In agriculture, there are so many potential variables that can have an effect on the final yield. It's almost impossible, if not impossible, to really, in one dataset, contain all of the information. But the goal is to get as much data as you can to get a good prediction of the yield. First, you want to find all the data that you can get, combine this data into one dataset, clean, process the data. Then in JMP, we can do the exploratory data analysis, the goal being to discover the hidden patterns and trends within the dataset. From there, we can identify the most important predictors of sugar beet quality and yield. Then we can build predictive models using those important predictors to forecast yields into the future.
Just quickly, the process overview in JMP. The first step is data collection, and this is the most important step, actually. I can't emphasize this enough. The quality of the data is incredibly important. One of my mentors often says this, "Rubbish in, Rubbish out." If you don't have good data, you're not going to build a good model no matter how good the process you have is. Really need to focus on getting really good quality data.
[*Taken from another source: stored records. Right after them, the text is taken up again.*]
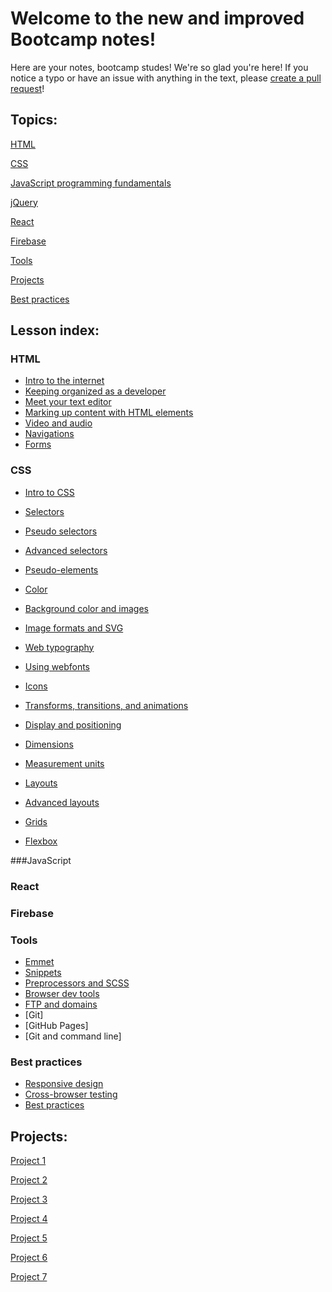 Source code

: # Welcome to the new and improved Bootcamp notes!
Here are your notes, bootcamp studes! We're so glad you're here! If you notice a typo or have an issue with anything in the text, please [create a pull request](https://github.com/HackerYou/bootcamp-notes/blob/master/how-to-edit-bootcamp-notes.md)!

## Topics:
[HTML](https://github.com/HackerYou/bootcamp-notes/#html)

[CSS](https://github.com/HackerYou/bootcamp-notes/#css)

[JavaScript programming fundamentals](https://github.com/HackerYou/bootcamp-notes/#javascript)

[jQuery](https://github.com/HackerYou/bootcamp-notes/#jquery)

[React](https://github.com/HackerYou/bootcamp-notes/#react)

[Firebase](https://github.com/HackerYou/bootcamp-notes/#firebase)

[Tools](https://github.com/HackerYou/bootcamp-notes/#tools)

[Projects](https://github.com/HackerYou/bootcamp-notes/#projects)

[Best practices](https://github.com/HackerYou/bootcamp-notes/#best-practices)

## Lesson index:


<!-- ## How to submit a pull request

Create a branch in your command line `git `

Put the name of the lesson you're editing in the branch name, prepended by the word `fix`. Like this: `fix-03-css/3.12-advanced-layouts`.

Please use [the style guide](https://github.com/HackerYou/no-repeat-bootcamp-notes-2018/blob/master/style-guide.md) for the notes.

If you've never written in Markdown before, take a look at this [Markdown cheatsheet](https://github.com/adam-p/markdown-here/wiki/Markdown-Cheatsheet). -->


### HTML
* [Intro to the internet](https://github.com/HackerYou/bootcamp-notes/blob/master/01-html/intro-to-the-internet.md)
* [Keeping organized as a developer](https://github.com/HackerYou/bootcamp-notes/blob/master/01-html/keeping-organized-as-a-developer.md)  
* [Meet your text editor](https://github.com/HackerYou/bootcamp-notes/blob/master/01-html/meet-your-text-editor.md)
* [Marking up content with HTML elements](https://github.com/HackerYou/bootcamp-notes/blob/master/01-html/marking-up-content-with-html-elements.md)
* [Video and audio](https://github.com/HackerYou/bootcamp-notes/blob/master/01-html/video-and-audio.md)
* [Navigations](https://github.com/HackerYou/bootcamp-notes/blob/master/css/navigations.md)
* [Forms](https://github.com/HackerYou/bootcamp-notes/blob/master/css/forms.md)

### CSS
* [Intro to CSS](https://github.com/HackerYou/bootcamp-notes/blob/master/03-css/intro-to-css.md)
* [Selectors](https://github.com/HackerYou/bootcamp-notes/blob/master/css/advanced-css-selectors.md)
* [Pseudo selectors](https://github.com/HackerYou/bootcamp-notes/blob/master/css/css-pseudo-selectors.md)
* [Advanced selectors]()
* [Pseudo-elements]()
* [Color]()
* [Background color and images]()
* [Image formats and SVG]()
* [Web typography]()
* [Using webfonts]()
* [Icons]()
* [Transforms, transitions, and animations]()

* [Display and positioning]()
* [Dimensions]()
* [Measurement units]() 
* [Layouts](https://github.com/HackerYou/bootcamp-notes/blob/master/03-css/3.10-css-layouts.md)
* [Advanced layouts]()
* [Grids]()
* [Flexbox]()

###JavaScript
### React
### Firebase
### Tools
  * [Emmet]()
  * [Snippets]()
  * [Preprocessors and SCSS]()
  * [Browser dev tools]()
  * [FTP and domains]()
  * [Git]
  * [GitHub Pages]
  * [Git and command line]

### Best practices
  * [Responsive design]()
  * [Cross-browser testing]()
  * [Best practices]()

## Projects:
[Project 1]()

[Project 2]()

[Project 3]()

[Project 4]()

[Project 5]()

[Project 6]()

[Project 7]()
One benefit in agriculture is, one, important variable in the yield is the weather. The weather with technology today, we have very good methods retroactively of acquiring weather data for a field, for a region, whatever it may be. There is a technology out there where we can very accurately take that weather data from another source and utilize it.
In terms of agriculture, this is one piece of the puzzle that is really good, because in many cases, you do rely on having the business that you're working with or your company to have already in place good data management practices, that they've been tracking a lot of the important variables, taking as much data as possible, storing it well so that it can easily be accessed. If that's not the case, then the likelihood we've been able to build a good predictive model is lower, and it may take many years to gather the data that you actually need to get to the place where you have a really good model in place.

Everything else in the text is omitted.